A good question, for which, unfortunately, there is no good answer.

Here, however, are some of the bad ones:

“Recycling is always cheaper, no matter how much it costs in terms of those Federal Reserve notes you call money,” say a number of my critics.

And:

“Silica mining rapes Mother Earth.”

You can certainly believe this nonsense if you like, and I, for one, will certainly never convince you otherwise, no matter the evidence.

But you should be aware of how much more waste you’re creating, and how much more you are polluting the environment.

You can also believe, as many never tire of telling me, that “recycling has a spiritual component,” which in turn gives recycled products “special value that price cannot measure.”

But I’m speaking to those of you who have not yet been blinded by the environmental dogma:

If price is a reliable indicator – and it is – then the majority of recycling is incontrovertibly irrational.

It is worth noting that many American cities, though explicitly “green,” have nevertheless come to see what for many of us has been blindingly obvious for years: glass recycling is an utter waste. It’s a waste of time, and it’s a waste of resources and money. Furthermore, it’s bad for the environment.

That is why many American cities have wisely done away with glass recycling – green glass in particular, which is so plentiful that it’s ridiculous to recycle it, and the cullet market for which is so overwhelmed by an excess supply that recycling it costs big time, in every way, because so much of it is ultimately landfilled.

There are, of course, a number of other cities that “have tried to delete green glass from the list of recyclable materials, but face a political veto from recycling enthusiasts.
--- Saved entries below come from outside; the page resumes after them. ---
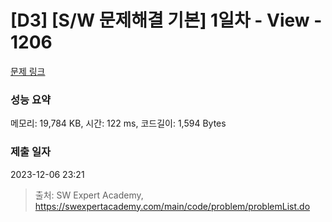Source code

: # [D3] [S/W 문제해결 기본] 1일차 - View - 1206 

[문제 링크](https://swexpertacademy.com/main/code/problem/problemDetail.do?contestProbId=AV134DPqAA8CFAYh) 

### 성능 요약

메모리: 19,784 KB, 시간: 122 ms, 코드길이: 1,594 Bytes

### 제출 일자

2023-12-06 23:21



> 출처: SW Expert Academy, https://swexpertacademy.com/main/code/problem/problemList.do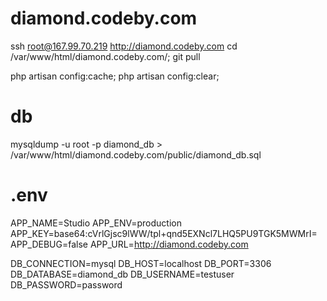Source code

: 
# diamond.codeby.com
ssh root@167.99.70.219
http://diamond.codeby.com
cd /var/www/html/diamond.codeby.com/; git pull

php artisan config:cache; php artisan config:clear;

# db
mysqldump -u root -p diamond_db > /var/www/html/diamond.codeby.com/public/diamond_db.sql

# .env
APP_NAME=Studio
APP_ENV=production
APP_KEY=base64:cVrlGjsc9lWW/tpl+qnd5EXNcl7LHQ5PU9TGK5MWMrI=
APP_DEBUG=false
APP_URL=http://diamond.codeby.com

DB_CONNECTION=mysql
DB_HOST=localhost
DB_PORT=3306
DB_DATABASE=diamond_db
DB_USERNAME=testuser
DB_PASSWORD=password
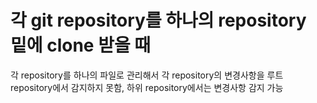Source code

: # 각 git repository를 하나의 repository 밑에 clone 받을 때
각 repository를 하나의 파일로 관리해서 각 repository의 변경사항을 루트 repository에서 감지하지 못함, 하위 repository에서는 변경사항 감지 가능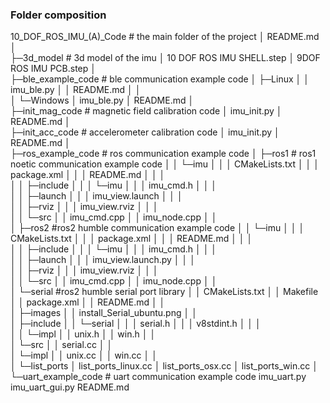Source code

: ### Folder composition
10_DOF_ROS_IMU_(A)_Code  # the main folder of the project
│  README.md
│  
├─3d_model # 3d model of the imu
│      10 DOF ROS IMU SHELL.step
│      9DOF ROS IMU PCB.step
│      
├─ble_example_code # ble communication example code
│  ├─Linux
│  │      imu_ble.py
│  │      README.md
│  │      
│  └─Windows
│          imu_ble.py
│          README.md
│          
├─init_mag_code # magnetic field calibration code
│      imu_init.py
│      README.md
│         
├─init_acc_code # accelerometer calibration code
│      imu_init.py
│      README.md
│      
├─ros_example_code # ros communication example code
│  ├─ros1 # ros1 noetic communication example code
│  │  └─imu
│  │      │  CMakeLists.txt
│  │      │  package.xml
│  │      │  README.md
│  │      │  
│  │      ├─include
│  │      │  └─imu
│  │      │          imu_cmd.h
│  │      │          
│  │      ├─launch
│  │      │      imu_view.launch
│  │      │      
│  │      ├─rviz
│  │      │      imu_view.rviz
│  │      │      
│  │      └─src
│  │              imu_cmd.cpp
│  │              imu_node.cpp
│  │              
│  ├─ros2 #ros2 humble communication example code
│  │  └─imu
│  │      │  CMakeLists.txt
│  │      │  package.xml
│  │      │  README.md
│  │      │  
│  │      ├─include
│  │      │  └─imu
│  │      │          imu_cmd.h
│  │      │          
│  │      ├─launch
│  │      │      imu_view.launch.py
│  │      │      
│  │      ├─rviz
│  │      │      imu_view.rviz
│  │      │      
│  │      └─src
│  │              imu_cmd.cpp
│  │              imu_node.cpp
│  │              
│  └─serial #ros2 humble serial port library
│      │  CMakeLists.txt
│      │  Makefile
│      │  package.xml
│      │  README.md
│      │  
│      ├─images
│      │      install_Serial_ubuntu.png
│      │      
│      ├─include
│      │  └─serial
│      │      │  serial.h
│      │      │  v8stdint.h
│      │      │  
│      │      └─impl
│      │              unix.h
│      │              win.h
│      │              
│      └─src
│          │  serial.cc
│          │  
│          └─impl
│              │  unix.cc
│              │  win.cc
│              │  
│              └─list_ports
│                      list_ports_linux.cc
│                      list_ports_osx.cc
│                      list_ports_win.cc
│                  
└─uart_example_code # uart communication example code
        imu_uart.py 
        imu_uart_gui.py
        README.md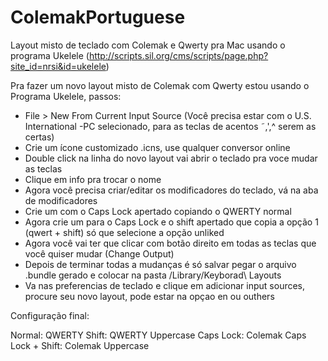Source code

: # ColemakPortuguese
Layout misto de teclado com Colemak e Qwerty pra Mac usando o programa Ukelele (http://scripts.sil.org/cms/scripts/page.php?site_id=nrsi&id=ukelele)

Pra fazer um novo layout misto de Colemak com Qwerty estou usando o Programa Ukelele, passos:

- File > New From Current Input Source (Você precisa estar com o U.S. International -PC selecionado, para as teclas de acentos ˜,',^ serem as certas)
- Crie um ícone customizado .icns, use qualquer conversor online
- Double click  na linha do novo layout vai abrir o teclado pra voce mudar as teclas
- Clique em info pra trocar o nome
- Agora você precisa criar/editar os modificadores do teclado, vá na aba de modificadores
- Crie um com o Caps Lock apertado copiando o QWERTY normal
- Agora crie um para o Caps Lock e o shift apertado que copia a opção 1 (qwert + shift) só que selecione a opção unliked
- Agora você vai ter que clicar com botão direito em todas as teclas que você quiser mudar (Change Output)
- Depois de terminar todas a mudanças é só salvar pegar o arquivo .bundle gerado e colocar na pasta /Library/Keyborad\ Layouts
- Va nas preferencias de teclado e clique em adicionar input sources, procure seu novo layout, pode estar na opçao en ou outhers

Configuração final:

Normal: QWERTY
Shift: QWERTY Uppercase
Caps Lock: Colemak
Caps Lock + Shift: Colemak Uppercase
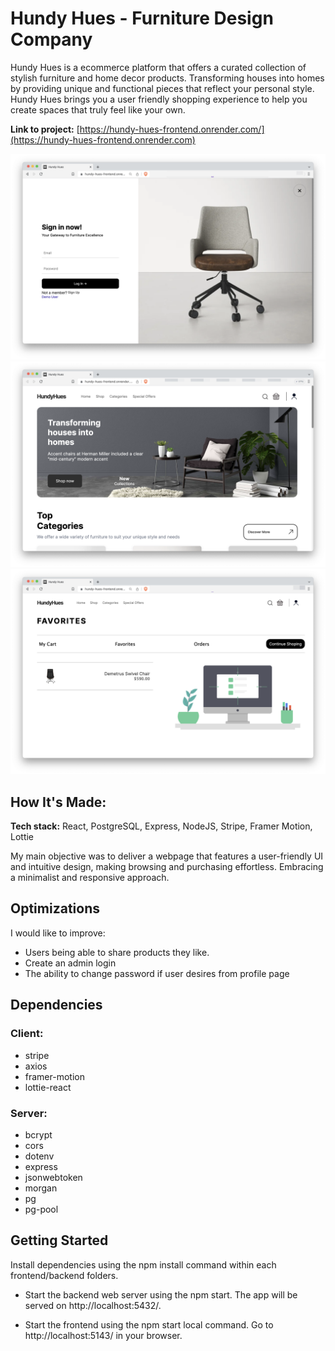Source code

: # Hundy Hues - Furniture Design Company

Hundy Hues is a ecommerce platform that offers a curated collection of stylish furniture and home decor products. Transforming houses into homes by providing unique and functional pieces that reflect your personal style. Hundy Hues brings you a user friendly shopping experience to help you create spaces that truly feel like your own.

**Link to project:** [https://hundy-hues-frontend.onrender.com/](https://hundy-hues-frontend.onrender.com)

![Login screen](./docs/login.png)
![Dashboard](./docs/homepage.png)
![Add Job](./docs/favorites.png)

## How It's Made:

**Tech stack:** React, PostgreSQL, Express, NodeJS, Stripe, Framer Motion, Lottie

My main objective was to deliver a webpage that features a user-friendly UI and intuitive design, making browsing and purchasing effortless. Embracing a minimalist and responsive approach.

## Optimizations

I would like to improve:

- Users being able to share products they like.
- Create an admin login
- The ability to change password if user desires from profile page

## Dependencies

### Client:

- stripe
- axios
- framer-motion
- lottie-react

### Server:

- bcrypt
- cors
- dotenv
- express
- jsonwebtoken
- morgan
- pg
- pg-pool

## Getting Started

Install dependencies using the npm install command within each frontend/backend folders.

- Start the backend web server using the npm start. The app will be served on http://localhost:5432/.

- Start the frontend using the npm start local command. Go to http://localhost:5143/ in your browser.
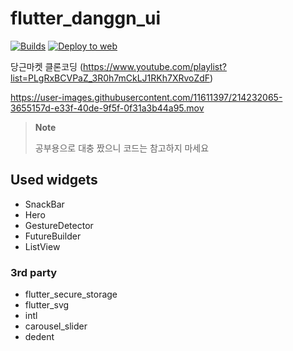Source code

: # flutter_danggn_ui

[![Builds](https://github.com/sh-cho/flutter-danggn-ui/actions/workflows/build.yml/badge.svg?branch=main)](https://github.com/sh-cho/flutter-danggn-ui/actions/workflows/build.yml)
[![Deploy to web](https://github.com/sh-cho/flutter-danggn-ui/actions/workflows/deploy_web.yml/badge.svg)](https://github.com/sh-cho/flutter-danggn-ui/actions/workflows/deploy_web.yml)

당근마켓 클론코딩 (https://www.youtube.com/playlist?list=PLgRxBCVPaZ_3R0h7mCkLJ1RKh7XRvoZdF)

https://user-images.githubusercontent.com/11611397/214232065-3655157d-e33f-40de-9f5f-0f31a3b44a95.mov

> **Note**
>
> 공부용으로 대충 짰으니 코드는 참고하지 마세요

## Used widgets

- SnackBar
- Hero
- GestureDetector
- FutureBuilder
- ListView

### 3rd party
- flutter_secure_storage
- flutter_svg
- intl
- carousel_slider
- dedent
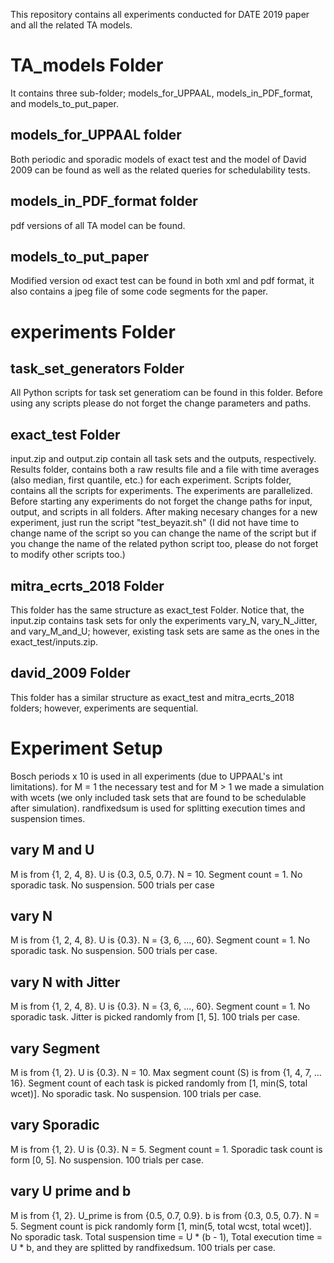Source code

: This repository contains all experiments conducted for DATE 2019 paper and all the related TA models.

# TA_models Folder

It contains three sub-folder; models_for_UPPAAL, models_in_PDF_format, and models_to_put_paper.

## models_for_UPPAAL folder
Both periodic and sporadic models of exact test and the model of David 2009 can be found as well as the related queries for schedulability tests.

## models_in_PDF_format folder
pdf versions of all TA model can be found.

## models_to_put_paper

Modified version od exact test can be found in both xml and pdf format, it also contains a jpeg file of some code segments for the paper.


# experiments Folder

## task_set_generators Folder

All Python scripts for task set generatiom can be found in this folder. Before using any scripts please do not forget the change parameters and paths.

## exact_test Folder

input.zip and output.zip contain all task sets and the outputs, respectively. Results folder, contains both a raw results file and a file with time averages (also median, first quantile, etc.) for each experiment. Scripts folder, contains all the scripts for experiments. The experiments are parallelized. Before starting any experiments do not forget the change paths for input, output, and scripts in all folders. After making necesary changes for a new experiment, just run the script "test_beyazit.sh" (I did not have time to change name of the script so you can change the name of the script but if you change the name of the related python script too, please do not forget to modify other scripts too.)

## mitra_ecrts_2018 Folder

This folder has the same structure as exact_test Folder. Notice that, the input.zip contains task sets for only the experiments vary_N, vary_N_Jitter, and vary_M_and_U; however, existing task sets are same as the ones in the exact_test/inputs.zip.


## david_2009 Folder

This folder has a similar structure as exact_test and mitra_ecrts_2018 folders; however, experiments are sequential.


# Experiment Setup

Bosch periods x 10 is used in all experiments (due to UPPAAL's int limitations). for M = 1 the necessary test and for M > 1 we made a simulation with wcets (we only included task sets that are found to be schedulable after simulation). randfixedsum is used for splitting execution times and suspension times.

## vary M and U
M is from {1, 2, 4, 8}.
U is {0.3, 0.5, 0.7}.
N = 10.
Segment count = 1.
No sporadic task.
No suspension.
500 trials per case
## vary N
M is from {1, 2, 4, 8}.
U is {0.3}.
N = {3, 6, ..., 60}.
Segment count = 1.
No sporadic task.
No suspension.
500 trials per case.
## vary N with Jitter
M is from {1, 2, 4, 8}.
U is {0.3}.
N = {3, 6, ..., 60}.
Segment count = 1.
No sporadic task.
Jitter is picked randomly from [1, 5].
100 trials per case.
## vary Segment
M is from {1, 2}.
U is {0.3}.
N = 10.
Max segment count (S) is from {1, 4, 7, ... 16}. Segment count of each task is picked randomly from [1, min(S, total wcet)].
No sporadic task.
No suspension.
100 trials per case.
## vary Sporadic
M is from {1, 2}.
U is {0.3}.
N = 5.
Segment count = 1.
Sporadic task count is form [0, 5].
No suspension.
100 trials per case.
## vary U prime and b
M is from {1, 2}.
U_prime is from {0.5, 0.7, 0.9}.
b is from {0.3, 0.5, 0.7}.
N = 5.
Segment count is pick randomly form [1, min(5, total wcst, total wcet)].
No sporadic task.
Total suspension time = U * (b - 1), Total execution time = U * b, and they are splitted by randfixedsum. 
100 trials per case.

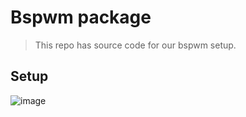 # Bspwm package

> This repo has source code for our bspwm setup.

<h2 aligh="center"> Setup </h2>

![image](https://user-images.githubusercontent.com/56447720/224534643-61c66939-eeb0-4897-8744-3b412b15cfaf.png)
And, interestingly, the political opposition comes precisely from those people who will end up paying more for the inefficiency of the recycling they insist they want. Taxpayers, citizens, the folks who take their garbage out to the street, want to ask the city to put green glass back on the recyclable list, regardless of the cost” (Michael Munger, “Think Globally, Act Irrationally: Recycling”).

The Coors Recycling Plant is where all recyclable glass in the entire Colorado region goes. An employee there, who requested anonymity, told me this:

“A great deal of what has been sorted for recycling does end up being landfilled, despite what you hear, because of contamination or lack of market for the recycled material.”

How much?

“Don’t ask.”

One estimate: less than half.

Another estimate: less than a third.

Another: less than a quarter.

Conservatively, this means that if 80,000 tons are hauled for recycling, about 40,000 tons ends up in a landfill.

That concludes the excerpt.